Howard continued to be the “autism whisperer”—often able to help Carly down from her
explosive compulsive episodes faster than anyone else. And though Carly was making
great strides in typing
more independently, she was still more capable if Howard was in the vicinity.
One afternoon as the two of them moved from English to philosophy class, Howard stopped
briefly to talk to one of Carly’s teachers in the hall. In the rush of students, he
didn’t notice that Carly had wandered away. Looking around as the crowd thinned, Howard
was filled with a wave of panic. Running down the hall, he burst through the doors
of the stairwell to find Carly standing with two classmates, tapping out a conversation
on her iPad.
“Carly! Don’t wander off like that again,” he said, exhaling in relief.
But when Howard called me at work later that afternoon to tell me what had happened,
I heard pride rather than remorse in his voice.
So i have big no huge no massive news. Today I participated in a class play reading.
The play was call One Of Them and i was girl number 2. It was so cool howie programed
my ipad with my lines & I was able to deliver them. It was so much fun being able
to do what my class were doing. They all clapped and came up to me to tell me i was
great. I love my ipad and thanks to it I’m participate in class in a whole new way.
—Facebook posting, April 2010
It has always been Carly’s vision of what
could be
, her drive, that kept us all moving forward. “When I first met Carly, she was about
two years old,” Barb once told a reporter writing an article on Carly’s communication
breakthrough, “She was very active and had a really short attention span. I would
see her at her preschool and I remember for circle time they would sit her on top
of a cube chair so she wouldn’t take off. My goal with her then was to create the
best communication system possible, and that included speech. Even then
everyone at school had the sense that she had a spark. There was more going on inside.”

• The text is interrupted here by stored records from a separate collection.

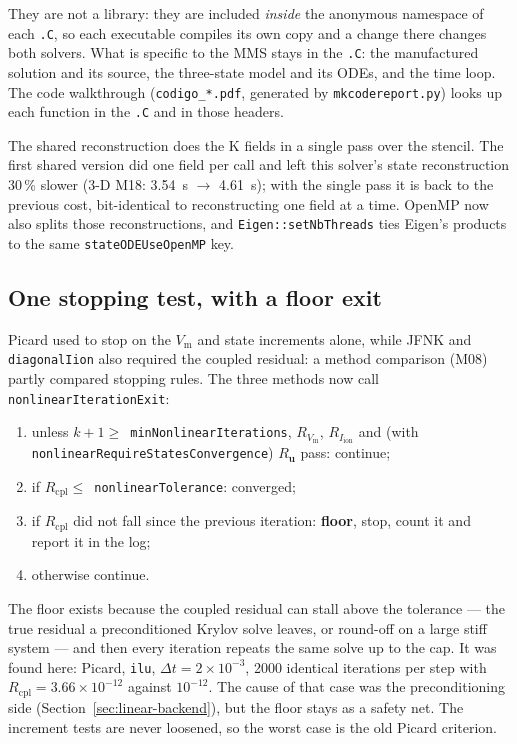 \documentclass[11pt,a4paper]{article}
\newcommand{\code}[1]{\texttt{\small #1}}
\newcommand{\Vm}{V_{\text{m}}}
\newcommand{\Iion}{I_{\mathrm{ion}}}
\begin{document}
They are not a library: they are included \emph{inside} the anonymous namespace of
each \code{.C}, so each executable compiles its own copy and a change there changes
both solvers. What is specific to the MMS stays in the \code{.C}: the manufactured
solution and its source, the three-state model and its ODEs, and the time loop.
The code walkthrough (\code{codigo\_*.pdf}, generated by \code{mkcodereport.py})
looks up each function in the \code{.C} and in those headers.

The shared reconstruction does the K fields in a single pass over the stencil. The
first shared version did one field per call and left this solver's state
reconstruction 30\,\% slower (3-D M18: 3.54~s $\to$ 4.61~s); with the single pass
it is back to the previous cost, bit-identical to reconstructing one field at a
time. OpenMP now also splits those reconstructions, and \code{Eigen::setNbThreads}
ties Eigen's products to the same \code{stateODEUseOpenMP} key.

\subsection{One stopping test, with a floor exit}
\label{sec:oct-stop}

Picard used to stop on the $\Vm$ and state increments alone, while JFNK and
\code{diagonalIion} also required the coupled residual: a method comparison (M08)
partly compared stopping rules. The three methods now call
\code{nonlinearIterationExit}:
\begin{enumerate}[nosep]
  \item unless $k+1\ge$~\code{minNonlinearIterations}, $R_{\Vm}$, $R_{\Iion}$ and
        (with \code{nonlinearRequireStatesConvergence}) $R_{\mathbf{u}}$ pass:
        continue;
  \item if $R_{\mathrm{cpl}}\le$~\code{nonlinearTolerance}: converged;
  \item if $R_{\mathrm{cpl}}$ did not fall since the previous iteration:
        \textbf{floor}, stop, count it and report it in the log;
  \item otherwise continue.
\end{enumerate}
The floor exists because the coupled residual can stall above the tolerance ---
the true residual a preconditioned Krylov solve leaves, or round-off on a large
stiff system --- and then every iteration repeats the same solve up to the cap. It
was found here: Picard, \code{ilu}, $\Delta t=2\times10^{-3}$, 2000 identical
iterations per step with $R_{\mathrm{cpl}}=3.66\times10^{-12}$ against $10^{-12}$.
The cause of that case was the preconditioning side
(Section~\ref{sec:linear-backend}), but the floor stays as a safety net. The
increment tests are never loosened, so the worst case is the old Picard criterion.
\end{document}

It was this spark that could bring Tammy and me back from the edge so many times.
Carly had the devastating ability to bring us to our darkest places—deep caverns of
hopelessness, exhaustion, and sadness. But her determination, good humor, and considerate
nature lifted us back up.
On the occasion of Tammy’s fiftieth birthday, Carly asked Howard to take her shopping
for a special gift. They stopped to get a card first and at the store she spied a
paperweight—a snow globe with Cinderella’s glass slipper on a pink cushion inside.

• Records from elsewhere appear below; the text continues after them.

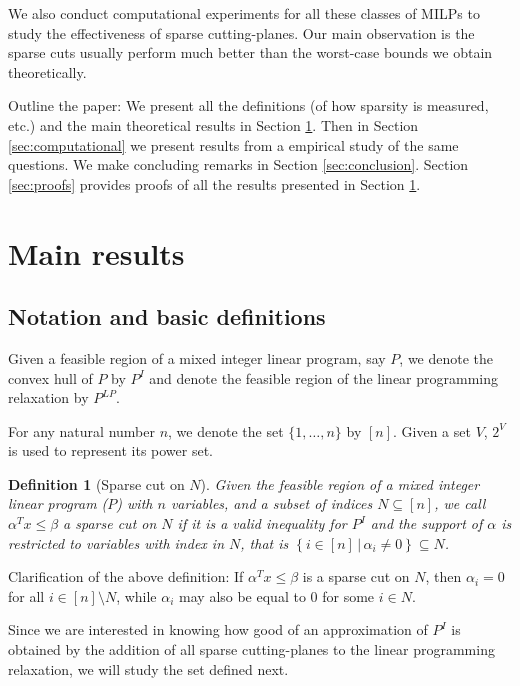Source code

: \documentclass[smallextended]{svjour3}
\newtheorem{definition}[proposition]{Definition}
\begin{document}
We also conduct computational experiments for all these classes of MILPs to study the effectiveness of sparse cutting-planes. Our main observation is the sparse cuts usually perform much better than the worst-case bounds we obtain theoretically. 

Outline the paper: We present all the definitions (of how sparsity is measured, etc.) and the main theoretical results in Section \ref{sec:main}. Then in Section \ref{sec:computational} we present results from a empirical study of the same questions. We make concluding remarks in Section \ref{sec:conclusion}. Section \ref{sec:proofs} provides proofs of all the results presented in Section \ref{sec:main}.

\section{Main results}\label{sec:main}

\subsection {Notation and basic definitions} \label{sec:def}
Given a feasible region of a mixed integer linear program, say $P$, we denote the convex hull of $P$ by $P^I$ and denote the feasible region of the linear programming relaxation by $P^{LP}$. 

For any natural number $n$, we denote the set $\{1, \dots, n\}$ by $[n]$. Given a set $V$, $2^{V}$ is used to represent its power set.

\begin{definition}[Sparse cut on $N$]
Given the feasible region of a mixed integer linear program ($P$) with $n$ variables, and a subset of indices $N \subseteq [n]$, we call $\alpha^Tx \leq \beta$ \emph{a sparse cut on $N$} if it is a valid inequality for $P^I$ and the support of $\alpha$ is restricted to variables with index in $N$, that is $\left\{i \in [n]\,|\,\alpha_i \neq 0 \right\} \subseteq N$.
\end{definition}
Clarification of the above definition: If $\alpha^T x \leq \beta$ is a sparse cut on $N$, then $\alpha_i = 0$ for all $i \in [n]\setminus N$, while $\alpha_i$ may also be equal to $0$ for some $i \in N$.

Since we are interested in knowing how good of an approximation of $P^I$ is obtained by the addition of all sparse cutting-planes to the linear programming relaxation, we will study the set defined next.	
\end{document}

On the base was the aphorism “Even miracles take a little time.” Carly wrote Tammy
a note saying that she thought the quote aptly described both mother and daughter.
The gift sits on the bookshelf in Tammy’s home office, and I stop to look at it every
time I go in. Never before has a tchotchke had such meaning.
By nature I am an optimist and try to feel some measure of gratitude in whatever is
dealt. So while my heart will always break at Carly’s suffering—the shackles of OCD
and the tangles of autism—I remain hopeful that her life will bring her happiness
and a sense of meaning. In the autism community, we are among the fortunate ones.
Through years of hard work, constant intervention by some remarkable individuals,
and perhaps luck, Carly has found her voice and with it has come accomplishments that
others afflicted with ASD will not achieve. We have been given the opportunity to
understand our child, where so many others have not.